Margret ist völlig verunsichert und läuft hektisch auf und ab. Einerseits obliegt ihr die Pflicht, über Kearon Aufsicht zu führen und dafür Sorge zu tragen, dass ihm nichts geschieht, andererseits möchte sie ihn natürlich nicht auf Schritt und Tritt überwachen. An diesem Tag wollte er einen Freund besuchen, zumindest hatte er sich mit dieser Aussage am Mittag von ihr verabschiedet und ihr beim Hinausgehen mit einem freudigen Gesichtsausdruck zugewinkt. Sie hatte ihm noch hinterhergerufen, dass er bitte pünktlich zur abendlichen Mahlzeit zurück sein sollte, was von Kearon nickend bestätigt worden war. Und nun ist er trotz seines Versprechens nicht zum Essen zu Hause eingetroffen.

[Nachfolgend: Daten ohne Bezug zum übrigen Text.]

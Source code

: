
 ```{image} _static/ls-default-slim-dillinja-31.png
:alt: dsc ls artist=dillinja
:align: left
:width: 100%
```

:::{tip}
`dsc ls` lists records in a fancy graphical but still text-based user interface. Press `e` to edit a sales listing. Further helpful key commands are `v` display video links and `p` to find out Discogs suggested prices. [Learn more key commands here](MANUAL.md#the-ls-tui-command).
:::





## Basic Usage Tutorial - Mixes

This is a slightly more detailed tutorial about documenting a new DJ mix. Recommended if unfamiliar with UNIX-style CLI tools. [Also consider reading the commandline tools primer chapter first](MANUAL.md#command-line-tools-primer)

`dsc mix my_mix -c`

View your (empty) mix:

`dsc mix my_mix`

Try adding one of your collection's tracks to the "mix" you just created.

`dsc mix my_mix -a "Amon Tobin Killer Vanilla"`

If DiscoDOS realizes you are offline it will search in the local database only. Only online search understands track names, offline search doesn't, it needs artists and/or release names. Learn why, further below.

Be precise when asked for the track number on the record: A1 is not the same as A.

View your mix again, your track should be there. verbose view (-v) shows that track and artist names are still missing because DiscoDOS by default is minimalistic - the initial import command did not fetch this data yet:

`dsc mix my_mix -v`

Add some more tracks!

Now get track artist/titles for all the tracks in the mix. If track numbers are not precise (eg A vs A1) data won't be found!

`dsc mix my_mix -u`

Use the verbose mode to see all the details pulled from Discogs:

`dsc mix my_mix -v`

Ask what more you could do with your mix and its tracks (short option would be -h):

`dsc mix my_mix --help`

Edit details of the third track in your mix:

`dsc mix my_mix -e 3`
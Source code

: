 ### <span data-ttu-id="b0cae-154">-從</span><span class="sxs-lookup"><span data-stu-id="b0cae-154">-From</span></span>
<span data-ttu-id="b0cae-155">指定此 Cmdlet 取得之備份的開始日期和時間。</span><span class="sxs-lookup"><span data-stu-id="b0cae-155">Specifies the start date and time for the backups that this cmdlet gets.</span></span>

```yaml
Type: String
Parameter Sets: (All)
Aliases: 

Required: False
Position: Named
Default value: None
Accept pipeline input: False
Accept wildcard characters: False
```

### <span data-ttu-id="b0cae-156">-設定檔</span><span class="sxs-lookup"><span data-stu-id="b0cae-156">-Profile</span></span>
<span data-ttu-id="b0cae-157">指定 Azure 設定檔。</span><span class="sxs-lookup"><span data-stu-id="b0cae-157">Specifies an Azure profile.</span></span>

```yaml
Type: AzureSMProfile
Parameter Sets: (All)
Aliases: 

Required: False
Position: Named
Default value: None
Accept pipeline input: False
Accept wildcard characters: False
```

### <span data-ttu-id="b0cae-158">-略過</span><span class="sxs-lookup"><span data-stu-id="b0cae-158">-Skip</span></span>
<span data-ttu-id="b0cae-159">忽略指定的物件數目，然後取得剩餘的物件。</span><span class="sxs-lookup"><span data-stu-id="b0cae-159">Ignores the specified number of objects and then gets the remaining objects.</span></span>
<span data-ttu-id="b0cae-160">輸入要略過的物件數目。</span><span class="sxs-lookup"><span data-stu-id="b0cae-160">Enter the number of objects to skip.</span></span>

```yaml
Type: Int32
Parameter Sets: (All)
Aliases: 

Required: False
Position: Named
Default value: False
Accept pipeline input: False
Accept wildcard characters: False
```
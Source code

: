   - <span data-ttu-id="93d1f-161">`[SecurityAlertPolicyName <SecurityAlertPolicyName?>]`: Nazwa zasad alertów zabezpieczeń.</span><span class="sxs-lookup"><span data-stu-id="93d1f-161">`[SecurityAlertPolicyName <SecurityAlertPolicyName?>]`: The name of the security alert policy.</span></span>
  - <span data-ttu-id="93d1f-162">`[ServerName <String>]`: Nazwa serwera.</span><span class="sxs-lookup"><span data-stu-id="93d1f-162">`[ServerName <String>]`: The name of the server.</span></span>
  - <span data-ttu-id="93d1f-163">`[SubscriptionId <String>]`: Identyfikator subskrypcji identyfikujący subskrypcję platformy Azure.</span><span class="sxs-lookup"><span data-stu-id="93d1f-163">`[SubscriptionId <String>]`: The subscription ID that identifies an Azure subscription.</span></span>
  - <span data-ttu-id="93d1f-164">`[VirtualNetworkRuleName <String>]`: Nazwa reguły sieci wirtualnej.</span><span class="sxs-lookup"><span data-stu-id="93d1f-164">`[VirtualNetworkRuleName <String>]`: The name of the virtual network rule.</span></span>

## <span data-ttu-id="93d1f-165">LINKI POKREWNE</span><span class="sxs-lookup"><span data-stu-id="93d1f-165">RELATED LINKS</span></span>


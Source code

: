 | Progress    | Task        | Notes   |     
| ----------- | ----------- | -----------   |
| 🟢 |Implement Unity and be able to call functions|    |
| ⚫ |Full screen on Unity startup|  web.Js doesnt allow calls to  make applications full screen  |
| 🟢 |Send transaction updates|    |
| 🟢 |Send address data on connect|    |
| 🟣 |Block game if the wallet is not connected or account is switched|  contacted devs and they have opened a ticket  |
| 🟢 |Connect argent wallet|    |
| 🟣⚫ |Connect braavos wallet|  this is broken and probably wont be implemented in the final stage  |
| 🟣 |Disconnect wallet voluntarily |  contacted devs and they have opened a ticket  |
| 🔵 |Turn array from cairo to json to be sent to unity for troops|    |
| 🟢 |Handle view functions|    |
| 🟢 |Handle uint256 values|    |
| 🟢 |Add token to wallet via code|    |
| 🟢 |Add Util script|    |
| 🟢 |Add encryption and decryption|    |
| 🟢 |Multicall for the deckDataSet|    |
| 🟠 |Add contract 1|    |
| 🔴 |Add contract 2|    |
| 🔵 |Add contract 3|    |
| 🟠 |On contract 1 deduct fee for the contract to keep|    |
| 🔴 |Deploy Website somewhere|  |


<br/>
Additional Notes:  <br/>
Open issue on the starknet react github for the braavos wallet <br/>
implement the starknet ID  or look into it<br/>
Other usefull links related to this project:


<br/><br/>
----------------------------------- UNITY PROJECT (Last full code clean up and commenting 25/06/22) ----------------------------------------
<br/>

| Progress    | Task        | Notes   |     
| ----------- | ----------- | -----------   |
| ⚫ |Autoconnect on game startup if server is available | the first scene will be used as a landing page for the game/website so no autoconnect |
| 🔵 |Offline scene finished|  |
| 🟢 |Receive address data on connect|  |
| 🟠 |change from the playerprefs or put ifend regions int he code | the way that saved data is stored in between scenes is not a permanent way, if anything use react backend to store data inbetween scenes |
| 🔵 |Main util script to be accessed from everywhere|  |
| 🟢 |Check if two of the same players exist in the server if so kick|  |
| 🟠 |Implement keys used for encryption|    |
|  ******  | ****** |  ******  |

Margret kann ihre Sorge nicht mehr unterdrücken oder gar ignorieren. Mit hastigen Schritten rennt sie die breiten Treppen des Hauses hinab und streckt soeben die Hand nach ihrem Mantel aus, als ihr auf dem weitläufigen Flur ein großer Zettel auffällt, der anscheinend durch den Briefkasten geflattert kam. Ihre Hände zittern, als sie diesen aufhebt und mit klopfendem Herzen zu lesen beginnt, was in großen, leicht schief geklebten Zeitungslettern darauf geschrieben steht:
„WIR HABEN KEARON IN UNSERER GEWALT! FALLS SIE IHN LEBEND WIEDERSEHEN WOLLEN, ERWARTEN WIR EIN LÖSEGELD IN HÖHE VON 500.000 EURO! KEINE POLIZEI, SONST IST ER TOT! ZWECKS GELDÜBERGABE WERDEN WIR UNS MIT IHNEN IN VERBINDUNG SETZEN. HO HO HO!“
Für einen winzigen Augenblick überlegt Margret. Soll sie diese Zeilen etwa für einen schlechten Scherz halten? Nein, das Schreiben ist allem Anschein nach bitterer Ernst. Schwer atmend eilt Margret ans Telefon und wählt die Nummer der Polizei. Was in Gottes Namen wird Kearons Vater dazu sagen? Sicherlich wird er sie mit Vorwürfen überhäufen und ihr nahelegen, sich eine andere Beschäftigung zu suchen. Seine eh schon ziemlich cholerische Art ihr gegenüber hat sie bereits einige Male in schlechte Stimmung versetzt und über eine Kündigung ihrerseits nachdenken lassen.
Nach zweimaligem Klingeln hört sie eine Stimme am anderen Ende der Leitung, die sich mit „Polizei-Notruf“ meldet.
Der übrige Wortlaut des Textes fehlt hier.